**Records for the exercise**
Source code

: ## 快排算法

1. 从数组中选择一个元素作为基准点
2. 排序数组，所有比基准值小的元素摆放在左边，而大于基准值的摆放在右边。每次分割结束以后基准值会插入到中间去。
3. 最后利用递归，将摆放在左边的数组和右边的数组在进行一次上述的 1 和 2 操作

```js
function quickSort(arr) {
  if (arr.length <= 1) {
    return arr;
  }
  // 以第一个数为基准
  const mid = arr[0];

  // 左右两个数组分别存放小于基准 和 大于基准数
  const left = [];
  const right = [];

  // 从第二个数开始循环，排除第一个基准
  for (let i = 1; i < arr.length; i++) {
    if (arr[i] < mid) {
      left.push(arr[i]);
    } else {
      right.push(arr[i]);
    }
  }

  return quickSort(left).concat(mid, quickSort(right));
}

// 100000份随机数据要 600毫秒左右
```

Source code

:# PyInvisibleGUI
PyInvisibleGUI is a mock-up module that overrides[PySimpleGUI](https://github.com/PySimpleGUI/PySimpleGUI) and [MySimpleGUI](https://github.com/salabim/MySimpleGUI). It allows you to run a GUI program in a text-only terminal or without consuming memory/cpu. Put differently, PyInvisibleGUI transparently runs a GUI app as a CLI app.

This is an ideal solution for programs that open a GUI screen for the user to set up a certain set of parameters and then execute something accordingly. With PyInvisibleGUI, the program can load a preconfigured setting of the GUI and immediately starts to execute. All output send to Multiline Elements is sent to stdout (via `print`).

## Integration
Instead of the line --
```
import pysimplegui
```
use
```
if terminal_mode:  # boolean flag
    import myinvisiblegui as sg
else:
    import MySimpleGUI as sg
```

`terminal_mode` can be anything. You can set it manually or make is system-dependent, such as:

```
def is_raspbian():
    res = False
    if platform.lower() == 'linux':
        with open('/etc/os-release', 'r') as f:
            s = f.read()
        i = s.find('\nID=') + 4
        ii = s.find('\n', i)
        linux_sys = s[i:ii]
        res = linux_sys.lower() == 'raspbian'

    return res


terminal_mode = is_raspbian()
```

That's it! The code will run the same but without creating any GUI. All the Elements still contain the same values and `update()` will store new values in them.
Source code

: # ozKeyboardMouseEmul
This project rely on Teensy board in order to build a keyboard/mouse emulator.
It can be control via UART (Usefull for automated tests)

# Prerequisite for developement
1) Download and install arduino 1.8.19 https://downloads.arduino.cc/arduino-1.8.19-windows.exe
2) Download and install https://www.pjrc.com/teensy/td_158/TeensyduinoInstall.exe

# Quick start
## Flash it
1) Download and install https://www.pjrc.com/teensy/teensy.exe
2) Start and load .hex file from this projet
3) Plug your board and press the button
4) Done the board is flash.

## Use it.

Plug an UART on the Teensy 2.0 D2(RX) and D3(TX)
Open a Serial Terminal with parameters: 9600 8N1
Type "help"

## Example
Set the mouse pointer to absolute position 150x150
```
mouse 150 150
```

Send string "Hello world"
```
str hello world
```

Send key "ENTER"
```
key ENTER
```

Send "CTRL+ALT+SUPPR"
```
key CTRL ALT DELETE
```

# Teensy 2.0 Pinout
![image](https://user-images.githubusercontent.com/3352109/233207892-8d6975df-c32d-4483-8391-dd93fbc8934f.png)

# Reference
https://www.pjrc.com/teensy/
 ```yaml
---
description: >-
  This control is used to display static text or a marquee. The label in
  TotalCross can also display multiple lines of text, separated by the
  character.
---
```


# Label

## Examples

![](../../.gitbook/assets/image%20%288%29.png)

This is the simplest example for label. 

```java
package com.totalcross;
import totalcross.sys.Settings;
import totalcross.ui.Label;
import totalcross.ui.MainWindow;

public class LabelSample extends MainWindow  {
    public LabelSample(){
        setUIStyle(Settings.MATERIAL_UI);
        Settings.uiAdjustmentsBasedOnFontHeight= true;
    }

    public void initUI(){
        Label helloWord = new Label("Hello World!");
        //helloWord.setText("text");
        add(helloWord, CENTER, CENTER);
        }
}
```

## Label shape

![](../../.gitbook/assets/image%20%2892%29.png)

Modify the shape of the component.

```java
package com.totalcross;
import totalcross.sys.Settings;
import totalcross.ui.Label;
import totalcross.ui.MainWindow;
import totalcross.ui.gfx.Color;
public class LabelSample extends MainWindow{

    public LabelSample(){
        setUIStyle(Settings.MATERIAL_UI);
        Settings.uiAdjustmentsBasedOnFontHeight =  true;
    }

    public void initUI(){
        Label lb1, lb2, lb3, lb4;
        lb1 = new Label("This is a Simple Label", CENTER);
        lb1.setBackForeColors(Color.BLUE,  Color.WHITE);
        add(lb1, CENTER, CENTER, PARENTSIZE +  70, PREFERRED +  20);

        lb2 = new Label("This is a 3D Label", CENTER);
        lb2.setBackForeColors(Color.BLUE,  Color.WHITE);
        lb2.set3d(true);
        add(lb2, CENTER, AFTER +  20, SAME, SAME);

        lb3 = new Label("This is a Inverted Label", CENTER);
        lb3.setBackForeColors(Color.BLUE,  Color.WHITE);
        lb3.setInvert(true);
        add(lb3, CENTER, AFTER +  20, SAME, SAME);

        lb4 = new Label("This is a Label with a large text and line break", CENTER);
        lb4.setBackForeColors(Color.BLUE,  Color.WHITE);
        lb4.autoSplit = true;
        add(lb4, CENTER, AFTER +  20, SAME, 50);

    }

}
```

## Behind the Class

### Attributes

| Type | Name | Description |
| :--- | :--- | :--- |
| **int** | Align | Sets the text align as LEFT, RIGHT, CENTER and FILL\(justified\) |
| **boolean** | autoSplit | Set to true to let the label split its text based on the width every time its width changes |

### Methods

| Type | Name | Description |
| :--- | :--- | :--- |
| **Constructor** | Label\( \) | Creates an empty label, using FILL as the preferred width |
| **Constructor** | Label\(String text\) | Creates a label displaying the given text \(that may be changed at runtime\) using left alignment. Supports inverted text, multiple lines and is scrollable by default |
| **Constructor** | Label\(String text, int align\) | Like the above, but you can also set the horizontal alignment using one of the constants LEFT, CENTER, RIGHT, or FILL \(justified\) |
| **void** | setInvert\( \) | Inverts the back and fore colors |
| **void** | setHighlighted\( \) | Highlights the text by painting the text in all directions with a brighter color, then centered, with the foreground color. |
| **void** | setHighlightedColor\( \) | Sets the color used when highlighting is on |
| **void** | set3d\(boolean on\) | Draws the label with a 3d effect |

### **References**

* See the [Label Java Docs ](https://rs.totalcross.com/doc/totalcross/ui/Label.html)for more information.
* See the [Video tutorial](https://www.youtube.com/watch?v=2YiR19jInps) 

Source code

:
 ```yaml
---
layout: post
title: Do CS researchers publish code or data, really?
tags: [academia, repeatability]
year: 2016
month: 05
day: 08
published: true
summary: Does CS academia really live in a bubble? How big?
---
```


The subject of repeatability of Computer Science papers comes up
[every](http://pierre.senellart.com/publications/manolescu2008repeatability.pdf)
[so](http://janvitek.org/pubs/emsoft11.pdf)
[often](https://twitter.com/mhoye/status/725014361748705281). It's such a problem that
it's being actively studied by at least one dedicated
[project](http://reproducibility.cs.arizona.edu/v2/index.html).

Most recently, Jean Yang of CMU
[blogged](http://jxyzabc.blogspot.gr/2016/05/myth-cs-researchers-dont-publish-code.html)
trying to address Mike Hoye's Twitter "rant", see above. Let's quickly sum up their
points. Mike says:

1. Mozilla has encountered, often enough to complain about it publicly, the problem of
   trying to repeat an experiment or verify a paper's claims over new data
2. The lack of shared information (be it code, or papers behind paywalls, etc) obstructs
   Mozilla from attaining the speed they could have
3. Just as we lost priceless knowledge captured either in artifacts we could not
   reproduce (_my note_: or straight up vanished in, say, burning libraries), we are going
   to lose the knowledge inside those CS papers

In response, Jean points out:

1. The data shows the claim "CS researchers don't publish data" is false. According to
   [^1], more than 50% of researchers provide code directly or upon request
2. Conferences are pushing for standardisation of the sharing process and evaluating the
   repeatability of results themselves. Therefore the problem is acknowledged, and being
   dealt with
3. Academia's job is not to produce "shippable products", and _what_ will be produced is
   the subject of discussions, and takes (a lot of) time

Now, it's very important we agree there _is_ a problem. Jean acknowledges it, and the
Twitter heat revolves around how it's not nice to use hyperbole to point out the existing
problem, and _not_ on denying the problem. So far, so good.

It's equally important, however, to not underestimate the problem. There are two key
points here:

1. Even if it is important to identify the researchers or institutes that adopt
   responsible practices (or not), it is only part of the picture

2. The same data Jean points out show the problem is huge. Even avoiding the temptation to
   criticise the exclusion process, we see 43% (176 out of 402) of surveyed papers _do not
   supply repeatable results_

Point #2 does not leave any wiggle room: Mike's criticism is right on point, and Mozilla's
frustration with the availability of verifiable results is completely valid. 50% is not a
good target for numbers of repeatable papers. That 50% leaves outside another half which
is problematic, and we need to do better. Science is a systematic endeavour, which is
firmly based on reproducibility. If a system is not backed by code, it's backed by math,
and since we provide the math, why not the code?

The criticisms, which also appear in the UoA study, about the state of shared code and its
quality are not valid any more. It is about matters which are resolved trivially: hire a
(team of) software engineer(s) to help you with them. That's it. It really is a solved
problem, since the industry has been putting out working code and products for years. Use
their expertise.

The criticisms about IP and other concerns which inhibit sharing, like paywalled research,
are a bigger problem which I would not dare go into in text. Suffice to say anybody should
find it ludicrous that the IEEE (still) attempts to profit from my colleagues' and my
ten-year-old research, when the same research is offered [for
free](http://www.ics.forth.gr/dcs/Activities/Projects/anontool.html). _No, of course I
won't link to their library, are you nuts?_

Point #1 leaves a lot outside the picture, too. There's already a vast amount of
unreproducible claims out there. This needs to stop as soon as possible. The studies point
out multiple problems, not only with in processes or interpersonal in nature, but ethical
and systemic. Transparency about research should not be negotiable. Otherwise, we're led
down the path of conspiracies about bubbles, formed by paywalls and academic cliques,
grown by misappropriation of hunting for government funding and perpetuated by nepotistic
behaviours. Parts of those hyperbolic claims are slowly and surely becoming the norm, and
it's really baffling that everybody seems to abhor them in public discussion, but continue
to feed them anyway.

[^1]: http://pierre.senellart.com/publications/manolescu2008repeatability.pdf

**What is required**
The word "lower" appears on some lines of the data above; say how many such lines there are, with nothing else.

**Answer section**
2